My dad’s sister, Aunt Kitty, told me that Dad was always her best friend. They were closest in age of all their siblings and played together as children. They fished in Carroll Creek and rode their bikes through the streets of Frederick. I once read a letter that Dad wrote to his father; he signed his letter, “Love, Your Fishing Buddy, Tommy.”

Again a grenade dropped within 20 feet and I pressed into the earth… a voice spoke in broken English “Hello boys, come out, ve know you are there.”… I scarcely breathed for each breath sounded like a bellows, at least in my ears… I was soaked to the skin in blood and water and was shaking like a leaf in the wind. I thought of my first-aid kit with its sulfa drug to keep my wound from infection, yet I dared not move for every move brought a grenade.

The waiting must have been torture. Dad knew that the Germans were close, and they had his life in their hands.

Night started to fade… empty boats floated by… then we heard footsteps on the beach… the Jerries were afraid to come down in the darkness for fear of ambush. They had waited until they had light enough to see and then investigated. We were prisoners.

Dad’s fear must have been great when he heard footsteps approaching. The soldier became a prisoner.

At least the constant fear of uncertainty and falling grenades was now over. We had lain under the wall from 12 p.m. till daylight… four and a half hours of terrible uncertainty, awaiting death or capture or possibly help.

Dad relinquished one state of uncertainty for another. Perhaps being a prisoner of war was better than lying in wait for an unknown fate.

We were searched and stripped of all equipment but our clothes, even our first-aid pouches were taken, as well as our cigarettes, water, rations, and anything the Jerries decided they wanted. I refused to give up my pay book and finally they agreed to let me have it… I then tried to get the other fellow’s books back but they would not allow this.

Why was his pay book so important? What did it mean to a soldier?

Certainly a soldier got paid whether they presented a pay book or not.

Thankfully, by the time I knew my dad, he had given up cigarettes for a pipe. I know that pipes are bad for you, but to this day, pipe smoke makes me think of my father.

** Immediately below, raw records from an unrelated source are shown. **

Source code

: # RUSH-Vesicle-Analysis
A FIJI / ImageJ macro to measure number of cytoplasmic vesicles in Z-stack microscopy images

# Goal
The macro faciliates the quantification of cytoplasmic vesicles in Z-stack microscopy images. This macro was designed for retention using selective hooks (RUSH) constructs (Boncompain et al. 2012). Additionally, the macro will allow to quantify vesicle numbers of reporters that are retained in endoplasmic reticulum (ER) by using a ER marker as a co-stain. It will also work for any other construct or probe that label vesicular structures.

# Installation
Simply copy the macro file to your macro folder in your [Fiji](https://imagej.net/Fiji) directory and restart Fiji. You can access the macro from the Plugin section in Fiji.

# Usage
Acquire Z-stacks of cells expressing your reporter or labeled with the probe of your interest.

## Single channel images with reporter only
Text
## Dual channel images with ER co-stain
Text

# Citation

We had four guards for the eight of us and we were forced to carry a fifty pound box with us. We climbed up a steep, rocky ridge just before the sun peeped over the horizon. The going was rough…those hills were hundreds of feet high and very steep. Our (the U.S.) artillery had begun firing again and we were in constant danger from our own shells…We were really scared and I never thought we would make it through there alive.

I had seldom seen my father show raw emotion, except, that is, when Dad made a decision to reverse a doctor’s recommendation for our family. I was 10 when my brother Craig was born. We didn’t know it for several years, but Craig’s brain had been damaged during the birth process—Craig was developmentally disabled.

The doctors told my parents that Craig and our family would fare best if Craig moved into a group home.

Unfamiliar with the plight ahead, my parents placed Craig in Kemp Horn Home.

Our family was not allowed to see Craig for a month. When we finally visited, it was raining. “Song Sung Blue” played on the radio. My family’s hearts mirrored the rain as we visited with Craig. My father decided that doctors do not know best, and Craig came home with us that very day. My family never looked back.